● Problem
Transcribe exactly the lines from the first line of the records through the line containing "1 tbsp chopped parsley", and leave out every picture.

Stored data
= Beginning of Section =

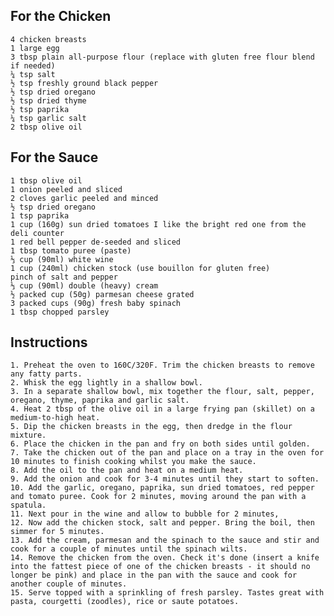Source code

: <!-- SPDX-License-Identifier: zlib-acknowledgement -->
## For the Chicken
    4 chicken breasts
    1 large egg
    3 tbsp plain all-purpose flour (replace with gluten free flour blend if needed)
    ¼ tsp salt
    ½ tsp freshly ground black pepper
    ½ tsp dried oregano
    ½ tsp dried thyme
    ½ tsp paprika
    ¼ tsp garlic salt
    2 tbsp olive oil
## For the Sauce
    1 tbsp olive oil
    1 onion peeled and sliced
    2 cloves garlic peeled and minced
    ½ tsp dried oregano
    1 tsp paprika
    1 cup (160g) sun dried tomatoes I like the bright red one from the deli counter
    1 red bell pepper de-seeded and sliced
    1 tbsp tomato puree (paste)
    ⅓ cup (90ml) white wine
    1 cup (240ml) chicken stock (use bouillon for gluten free)
    pinch of salt and pepper
    ⅓ cup (90ml) double (heavy) cream
    ½ packed cup (50g) parmesan cheese grated
    3 packed cups (90g) fresh baby spinach
    1 tbsp chopped parsley

## Instructions
    1. Preheat the oven to 160C/320F. Trim the chicken breasts to remove any fatty parts.
    2. Whisk the egg lightly in a shallow bowl.
    3. In a separate shallow bowl, mix together the flour, salt, pepper, oregano, thyme, paprika and garlic salt.
    4. Heat 2 tbsp of the olive oil in a large frying pan (skillet) on a medium-to-high heat.
    5. Dip the chicken breasts in the egg, then dredge in the flour mixture.
    6. Place the chicken in the pan and fry on both sides until golden.
    7. Take the chicken out of the pan and place on a tray in the oven for 10 minutes to finish cooking whilst you make the sauce.
    8. Add the oil to the pan and heat on a medium heat.
    9. Add the onion and cook for 3-4 minutes until they start to soften.
    10. Add the garlic, oregano, paprika, sun dried tomatoes, red pepper and tomato puree. Cook for 2 minutes, moving around the pan with a spatula.
    11. Next pour in the wine and allow to bubble for 2 minutes,
    12. Now add the chicken stock, salt and pepper. Bring the boil, then simmer for 5 minutes.
    13. Add the cream, parmesan and the spinach to the sauce and stir and cook for a couple of minutes until the spinach wilts.
    14. Remove the chicken from the oven. Check it's done (insert a knife into the fattest piece of one of the chicken breasts - it should no longer be pink) and place in the pan with the sauce and cook for another couple of minutes.
    15. Serve topped with a sprinkling of fresh parsley. Tastes great with pasta, courgetti (zoodles), rice or saute potatoes.
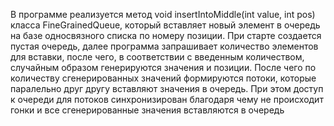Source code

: В программе реализуется метод void insertIntoMiddle(int value, int pos) класса FineGrainedQueue, который вставляет новый элемент в очередь на базе односвязного списка по номеру позиции. При старте создается пустая очередь, далее программа запрашивает количество элементов для вставки, после чего, в соответствии с введенным количеством, случайным образом генерируются значения и позиции. После чего по количеству сгенерированных значений формируются потоки, которые паралельно друг другу вставляют значения в очередь. При этом доступ к очереди для потоков синхронизирован благодаря чему не происходит гонки и все сгенерированные значения вставляются в очередь
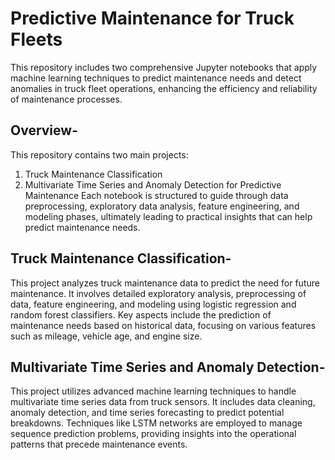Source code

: # Predictive Maintenance for Truck Fleets
This repository includes two comprehensive Jupyter notebooks that apply machine learning techniques to predict maintenance needs and detect anomalies in truck fleet operations, enhancing the efficiency and reliability of maintenance processes.

## Overview-
This repository contains two main projects:
1. Truck Maintenance Classification
2. Multivariate Time Series and Anomaly Detection for Predictive Maintenance
Each notebook is structured to guide through data preprocessing, exploratory data analysis, feature engineering, and modeling phases, ultimately leading to practical insights that can help predict maintenance needs.

## Truck Maintenance Classification-
This project analyzes truck maintenance data to predict the need for future maintenance. It involves detailed exploratory analysis, preprocessing of data, feature engineering, and modeling using logistic regression and random forest classifiers. Key aspects include the prediction of maintenance needs based on historical data, focusing on various features such as mileage, vehicle age, and engine size.

## Multivariate Time Series and Anomaly Detection-
This project utilizes advanced machine learning techniques to handle multivariate time series data from truck sensors. It includes data cleaning, anomaly detection, and time series forecasting to predict potential breakdowns. Techniques like LSTM networks are employed to manage sequence prediction problems, providing insights into the operational patterns that precede maintenance events.
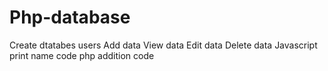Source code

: # Php-database
Create dtatabes users
Add data
View data
Edit data
Delete data
Javascript print name code
php addition code
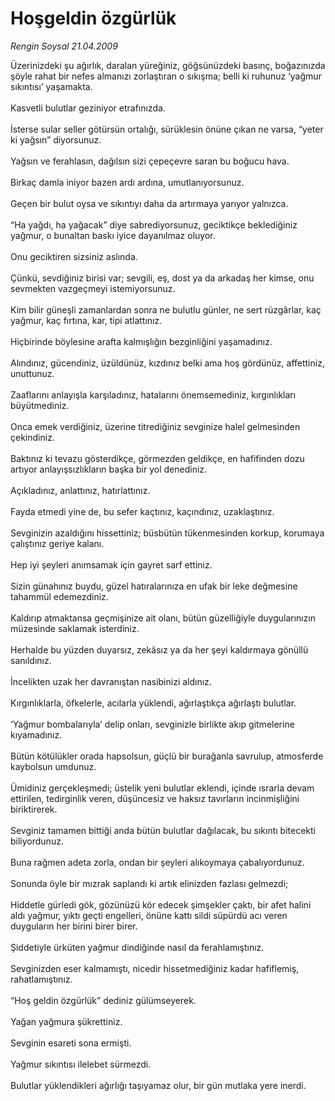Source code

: # Hoşgeldin özgürlük

*Rengin Soysal 21.04.2009*

<div class="taraf_structure_2col_1zq">
<div class="margen_n">



 <p>Üzerinizdeki şu ağırlık, daralan yüreğiniz, göğsünüzdeki basınç, boğazınızda şöyle rahat bir nefes almanızı zorlaştıran o sıkışma; belli ki ruhunuz ‘yağmur sıkıntısı’ yaşamakta. <br/><br/>Kasvetli bulutlar geziniyor etrafınızda. <br/><br/>İsterse sular seller götürsün ortalığı, sürüklesin önüne çıkan ne varsa, “yeter ki yağsın” diyorsunuz. <br/><br/>Yağsın ve ferahlasın, dağılsın sizi çepeçevre saran bu boğucu hava. <br/><br/>Birkaç damla iniyor bazen ardı ardına, umutlanıyorsunuz. <br/><br/>Geçen bir bulut oysa ve sıkıntıyı daha da artırmaya yarıyor yalnızca. <br/><br/>“Ha yağdı, ha yağacak” diye sabrediyorsunuz, geciktikçe beklediğiniz yağmur, o bunaltan baskı iyice dayanılmaz oluyor. <br/><br/>Onu geciktiren sizsiniz aslında. <br/><br/>Çünkü, sevdiğiniz birisi var; sevgili, eş, dost ya da arkadaş her kimse, onu sevmekten vazgeçmeyi istemiyorsunuz. <br/><br/>Kim bilir güneşli zamanlardan sonra ne bulutlu günler, ne sert rüzgârlar, kaç yağmur, kaç fırtına, kar, tipi atlattınız. <br/><br/>Hiçbirinde böylesine arafta kalmışlığın bezginliğini yaşamadınız. <br/><br/>Alındınız, gücendiniz, üzüldünüz, kızdınız belki ama hoş gördünüz, affettiniz, unuttunuz. <br/><br/>Zaaflarını anlayışla karşıladınız, hatalarını önemsemediniz, kırgınlıkları büyütmediniz. <br/><br/>Onca emek verdiğiniz, üzerine titrediğiniz sevginize halel gelmesinden çekindiniz. <br/><br/>Baktınız ki tevazu gösterdikçe, görmezden geldikçe, en hafifinden dozu artıyor anlayışsızlıkların başka bir yol denediniz. <br/><br/>Açıkladınız, anlattınız, hatırlattınız. <br/><br/>Fayda etmedi yine de, bu sefer kaçtınız, kaçındınız, uzaklaştınız. <br/><br/>Sevginizin azaldığını hissettiniz; büsbütün tükenmesinden korkup, korumaya çalıştınız geriye kalanı. <br/><br/>Hep iyi şeyleri anımsamak için gayret sarf ettiniz. <br/><br/>Sizin günahınız buydu, güzel hatıralarınıza en ufak bir leke değmesine tahammül edemezdiniz. <br/><br/>Kaldırıp atmaktansa geçmişinize ait olanı, bütün güzelliğiyle duygularınızın müzesinde saklamak isterdiniz. <br/><br/>Herhalde bu yüzden duyarsız, zekâsız ya da her şeyi kaldırmaya gönüllü sanıldınız. <br/><br/>İncelikten uzak her davranıştan nasibinizi aldınız. <br/><br/>Kırgınlıklarla, öfkelerle, acılarla yüklendi, ağırlaştıkça ağırlaştı bulutlar. <br/><br/>‘Yağmur bombalarıyla’ delip onları, sevginizle birlikte akıp gitmelerine kıyamadınız. <br/><br/>Bütün kötülükler orada hapsolsun, güçlü bir burağanla savrulup, atmosferde kaybolsun umdunuz. <br/><br/>Ümidiniz gerçekleşmedi; üstelik yeni bulutlar eklendi, içinde ısrarla devam ettirilen, tedirginlik veren, düşüncesiz ve haksız tavırların incinmişliğini biriktirerek. <br/><br/>Sevginiz tamamen bittiği anda bütün bulutlar dağılacak, bu sıkıntı bitecekti biliyordunuz. <br/><br/>Buna rağmen adeta zorla, ondan bir şeyleri alıkoymaya çabalıyordunuz. <br/><br/>Sonunda öyle bir mızrak saplandı ki artık elinizden fazlası gelmezdi; <br/><br/>Hiddetle gürledi gök, gözünüzü kör edecek şimşekler çaktı, bir afet halini aldı yağmur, yıktı geçti engelleri, önüne kattı sildi süpürdü acı veren duyguların her birini birer birer. <br/><br/>Şiddetiyle ürküten yağmur dindiğinde nasıl da ferahlamıştınız. <br/><br/>Sevginizden eser kalmamıştı, nicedir hissetmediğiniz kadar hafiflemiş, rahatlamıştınız. <br/><br/>“Hoş geldin özgürlük” dediniz gülümseyerek. <br/><br/>Yağan yağmura şükrettiniz. <br/><br/>Sevginin esareti sona ermişti. <br/><br/>Yağmur sıkıntısı ilelebet sürmezdi. <br/><br/>Bulutlar yüklendikleri ağırlığı taşıyamaz olur, bir gün mutlaka yere inerdi.</p>

<br/>


<div id="taraf_not">
</div>

</div>


</div>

= End of Section =

● Response area
Source code

: <!-- SPDX-License-Identifier: zlib-acknowledgement -->
## For the Chicken
    4 chicken breasts
    1 large egg
    3 tbsp plain all-purpose flour (replace with gluten free flour blend if needed)
    ¼ tsp salt
    ½ tsp freshly ground black pepper
    ½ tsp dried oregano
    ½ tsp dried thyme
    ½ tsp paprika
    ¼ tsp garlic salt
    2 tbsp olive oil
## For the Sauce
    1 tbsp olive oil
    1 onion peeled and sliced
    2 cloves garlic peeled and minced
    ½ tsp dried oregano
    1 tsp paprika
    1 cup (160g) sun dried tomatoes I like the bright red one from the deli counter
    1 red bell pepper de-seeded and sliced
    1 tbsp tomato puree (paste)
    ⅓ cup (90ml) white wine
    1 cup (240ml) chicken stock (use bouillon for gluten free)
    pinch of salt and pepper
    ⅓ cup (90ml) double (heavy) cream
    ½ packed cup (50g) parmesan cheese grated
    3 packed cups (90g) fresh baby spinach
    1 tbsp chopped parsley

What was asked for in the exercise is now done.